Chanson - Les révolutions de Bïa

Jeudi dernier, au Studio-Théâtre de la Place des Arts, une douce étincelle rayonnait, alors que Bïa, séductrice et tout en délicatesse, offrait un répertoire de chansons qui viennent de son enfance et d'autres qui respirent çà et là sur ses disques. L'heure n'était pas à la contrainte, mais au voyage librement assumé en duo avec Yves Desrosiers, le maître de texture qui peignait des atmosphères subtiles sur des chansons mélancoliques, tristes, intimes, engagées et parfois plus emportées.

On a connu Bïa plus causeuse, plus rieuse. Mais on était happé par cette intimité si enveloppante. On se sentait plongés dans Les Révolutions de Marina, récit que Bïa a fait paraître à l'automne dernier et qui relate le parcours initiatique de départs en arrivées et de ports en villes, d'une artiste à l'identité mouvante, isolée dans l'exil et ouverte à plusieurs doubles cultures dans les univers lusophones, hispanophones et francophones. Ici, ces mondes fusionnent naturellement, tout comme le choix des auteurs: des plus engagés aux plus romantiques, des plus anarchistes aux plus désinvoltes. S'y marient les mots de Yupanqui, Simon Diaz, Serrat, Ibáñez, Brassens, Buarque, Salvador, Biolay et... Bïa Krieger.

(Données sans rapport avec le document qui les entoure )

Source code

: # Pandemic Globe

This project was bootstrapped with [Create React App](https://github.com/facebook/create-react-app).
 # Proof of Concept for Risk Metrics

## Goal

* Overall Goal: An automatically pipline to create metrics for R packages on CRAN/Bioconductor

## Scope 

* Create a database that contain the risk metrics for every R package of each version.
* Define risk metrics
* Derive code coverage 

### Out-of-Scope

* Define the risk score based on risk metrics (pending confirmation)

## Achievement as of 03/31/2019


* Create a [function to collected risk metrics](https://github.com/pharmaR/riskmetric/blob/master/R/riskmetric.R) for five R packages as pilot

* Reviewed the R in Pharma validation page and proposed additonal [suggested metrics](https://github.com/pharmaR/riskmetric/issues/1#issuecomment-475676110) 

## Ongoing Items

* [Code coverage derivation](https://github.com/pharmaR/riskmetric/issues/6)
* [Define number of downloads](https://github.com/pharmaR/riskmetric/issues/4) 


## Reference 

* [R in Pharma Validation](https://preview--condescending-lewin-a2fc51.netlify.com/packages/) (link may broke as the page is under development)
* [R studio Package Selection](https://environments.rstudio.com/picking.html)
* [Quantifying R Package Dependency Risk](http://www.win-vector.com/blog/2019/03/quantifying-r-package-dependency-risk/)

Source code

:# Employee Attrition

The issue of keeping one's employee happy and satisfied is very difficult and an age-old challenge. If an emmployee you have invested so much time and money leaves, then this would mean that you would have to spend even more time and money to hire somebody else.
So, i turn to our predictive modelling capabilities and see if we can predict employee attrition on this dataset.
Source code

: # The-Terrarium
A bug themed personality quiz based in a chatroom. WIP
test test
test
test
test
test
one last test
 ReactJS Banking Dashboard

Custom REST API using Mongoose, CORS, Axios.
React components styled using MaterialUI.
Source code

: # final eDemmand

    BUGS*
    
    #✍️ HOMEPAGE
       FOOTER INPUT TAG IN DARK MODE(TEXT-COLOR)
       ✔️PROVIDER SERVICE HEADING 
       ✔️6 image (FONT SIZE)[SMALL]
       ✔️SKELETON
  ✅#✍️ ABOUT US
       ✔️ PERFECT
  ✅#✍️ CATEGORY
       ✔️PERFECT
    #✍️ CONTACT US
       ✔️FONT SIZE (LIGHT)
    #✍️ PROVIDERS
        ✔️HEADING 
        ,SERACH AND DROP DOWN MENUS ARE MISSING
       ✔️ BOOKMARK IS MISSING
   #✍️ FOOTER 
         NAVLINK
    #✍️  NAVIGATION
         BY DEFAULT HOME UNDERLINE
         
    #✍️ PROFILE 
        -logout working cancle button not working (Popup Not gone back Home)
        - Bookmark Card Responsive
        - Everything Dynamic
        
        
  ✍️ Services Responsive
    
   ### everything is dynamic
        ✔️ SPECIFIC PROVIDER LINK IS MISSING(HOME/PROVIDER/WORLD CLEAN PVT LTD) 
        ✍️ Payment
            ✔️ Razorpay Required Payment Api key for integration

Elle caresse les chansons, dit tout bas, change de langues et d'accents, varie les teintes vocales. Elle deviendra mélodramatique ou rappellera la mélopée sur un air espagnol, se lancera dans une envolée avec retenue sur un fado, mélangera les demi-teintes à la façon de Barbara en français. Elle n'oubliera pas non plus Lhasa, cette soeur de liberté avec qui elle avait partagé la splendide Los hermanos.

Parmi les dernières révolutions de la vie de Bïa: le Québec, Amérique du Nord. Elle y côtoie Yves Desrosiers qui s'adapte merveilleusement à elle avec guitare et lapsteel, en créant des espaces aérés ou des images sonores lunaires, jouant plus harmonique en bossa, livrant des solos, attaquant plus gravement la dissidence de Vissotsky. Avec lui, la chanteuse peut même faire sortir des sons gutturaux en anglais. Ensemble, ils iront jusqu'à la manière slave. À la fin, Bïa portera l'âme de sa plus récente terre d'accueil. Un dernier coup de tendresse: Que bom você - Une chance qu'on s'a, du Ferland en portugais. On aurait voulu ne plus la quitter.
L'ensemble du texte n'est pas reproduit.